──────── Working data ────────
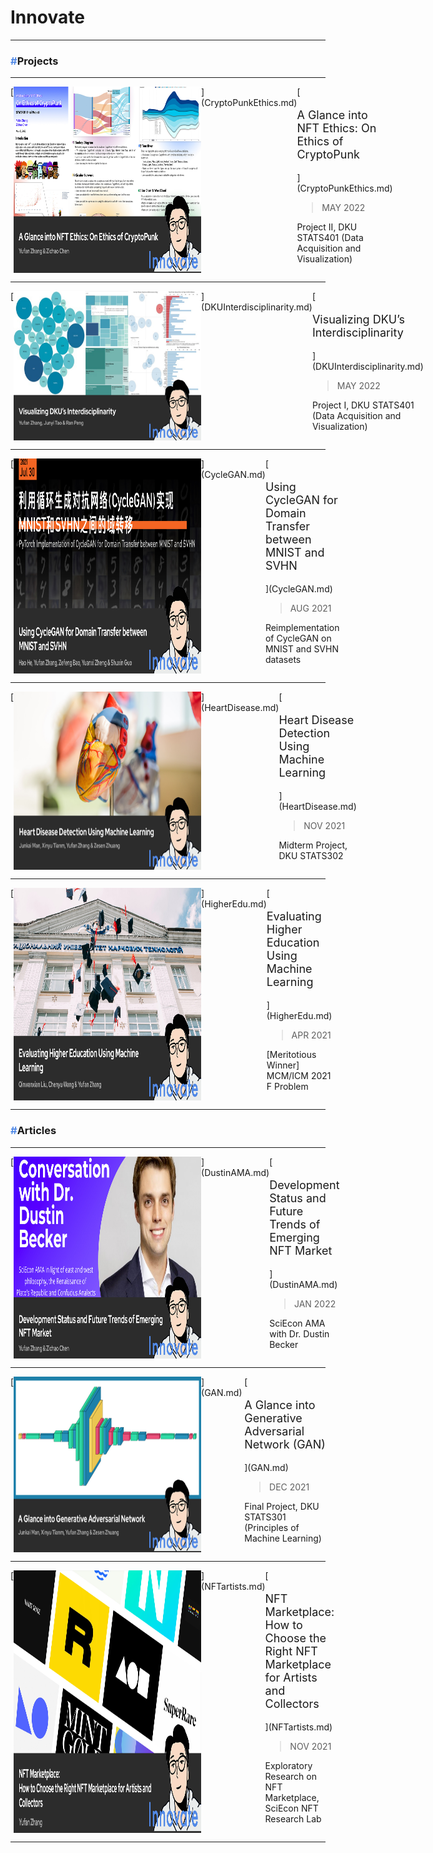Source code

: # Innovate

---

### <span style="color:#5189e6">**#**</span>**Projects**

---

<div style="display: flex;" markdown>
[<img src="https://raw.githubusercontent.com/iambrucez/iambrucez.GitHub.io/master/docs/Innovate/img/I-CryptoPunk.jpg" width="300" />](CryptoPunkEthics.md)
<div style="width: 2%"></div>
<div markdown style="width: 70%;">
[<p style="font-size:18px">A Glance into NFT Ethics: On Ethics of CryptoPunk</p>](CryptoPunkEthics.md)

> MAY 2022

Project II, DKU STATS401 (Data Acquisition and Visualization)

<!-- [[GitHub](https://github.com/iambrucez/STATS401-Project2)] -->
</div>
</div>

---

<div style="display: flex;" markdown>
[<img src="https://raw.githubusercontent.com/iambrucez/iambrucez.GitHub.io/master/docs/Innovate/img/I-DKUVis.jpg" width="300" />](DKUInterdisciplinarity.md)
<div style="width: 2%">
</div>
<div markdown style="width: 70%;">
[<p style="font-size:18px">Visualizing DKU’s Interdisciplinarity</p>](DKUInterdisciplinarity.md)

> MAY 2022

Project I, DKU STATS401 (Data Acquisition and Visualization)

<!-- [[GitHub](https://github.com/iambrucez/STATS401-Project1)] -->
</div>
</div>

---

<div style="display: flex;" markdown>
[<img src="https://raw.githubusercontent.com/iambrucez/iambrucez.GitHub.io/master/docs/Innovate/img/I-CycleGAN.jpg" width="300" />](CycleGAN.md)
<div style="width: 2%">
</div>
<div markdown style="width: 70%;">
[<p style="font-size:18px">Using CycleGAN for Domain Transfer between MNIST and SVHN</p>](CycleGAN.md)

> AUG 2021

Reimplementation of CycleGAN on MNIST and SVHN datasets

<!-- [[Slides](https://duke.box.com/s/c0tlgdkd0kx61r4oiexe97lysgthymiv)] -->
</div>
</div>

---

<div style="display: flex;" markdown>
[<img src="https://raw.githubusercontent.com/iambrucez/iambrucez.GitHub.io/master/docs/Innovate/img/I-Heart.jpg" width="300" />](HeartDisease.md)
<div style="width: 2%">
</div>
<div markdown style="width: 70%;">
[<p style="font-size:18px">Heart Disease Detection Using Machine Learning</p>](HeartDisease.md)

> NOV 2021

Midterm Project, DKU STATS302

<!-- [[Deepnote](https://deepnote.com/workspace/STATS302-4f09fc73-c297-4e81-9ee0-e516a39469c4/project/Midterm-602eae71-1f27-4efb-bea4-6bf5ca8dcc4a/%2Fdataset_README.ipynb)] -->
</div>
</div>

---

<div style="display: flex;" markdown>
[<img src="https://raw.githubusercontent.com/iambrucez/iambrucez.GitHub.io/master/docs/Innovate/img/I-HigherEdu.jpg" width="300" />](HigherEdu.md)
<div style="width: 2%">
</div>
<div markdown style="width: 70%;">
[<p style="font-size:18px">Evaluating Higher Education Using Machine Learning</p>](HigherEdu.md)

> APR 2021

[Meritotious Winner] MCM/ICM 2021 F Problem

<!-- [[Full Article](https://duke.box.com/s/9svihpzyktxcr4zssjnefx2v93ayna0q)] -->
</div>
</div>

---

### <span style="color:#5189e6">**#**</span>**Articles**

---

<div style="display: flex;" markdown>
[<img src="https://raw.githubusercontent.com/iambrucez/iambrucez.GitHub.io/master/docs/Innovate/img/I-DustinAMA.jpg" width="300" />](DustinAMA.md)
<div style="width: 2%">
</div>
<div markdown style="width: 70%;">
[<p style="font-size:18px">Development Status and Future Trends of Emerging NFT Market</p>](DustinAMA.md)

> JAN 2022

SciEcon AMA with Dr. Dustin Becker

<!-- [[Medium](https://medium.com/sciecon-ama/development-status-and-future-trends-of-emerging-nft-market-a522ebc968ff)] -->
</div>
</div>

---

<div style="display: flex;" markdown>
[<img src="https://raw.githubusercontent.com/iambrucez/iambrucez.GitHub.io/master/docs/Innovate/img/I-GAN.jpg" width="300" />](GAN.md)
<div style="width: 2%">
</div>
<div markdown style="width: 70%;">
[<p style="font-size:18px">A Glance into Generative Adversarial Network (GAN)</p>](GAN.md)

> DEC 2021

Final Project, DKU STATS301 (Principles of Machine Learning)

<!-- [[Full Report](https://duke.box.com/s/cisp8axg59eyxn48qabl0mfx9i85bmxh)] -->
</div>
</div>

---

<div style="display: flex;" markdown>
[<img src="https://raw.githubusercontent.com/iambrucez/iambrucez.GitHub.io/master/docs/Innovate/img/I-NFT-Marketplace.jpg" width="300" />](NFTartists.md)
<div style="width: 2%">
</div>
<div markdown style="width: 70%;">
[<p style="font-size:18px">NFT Marketplace: How to Choose the Right NFT Marketplace for Artists and Collectors</p>](NFTartists.md)

> NOV 2021

Exploratory Research on NFT Marketplace, SciEcon NFT Research Lab

<!-- [[Medium](https://medium.com/sciecon-research/nft-marketplace-how-to-choose-the-right-nft-marketplace-for-artists-and-collectors-5d4cc7cb1918)] -->
</div>
</div>

---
────────
Which lines above hold the string "Midterm"? Show each of them.

Midterm Project, DKU STATS302
<!-- [[Deepnote](https://deepnote.com/workspace/STATS302-4f09fc73-c297-4e81-9ee0-e516a39469c4/project/Midterm-602eae71-1f27-4efb-bea4-6bf5ca8dcc4a/%2Fdataset_README.ipynb)] -->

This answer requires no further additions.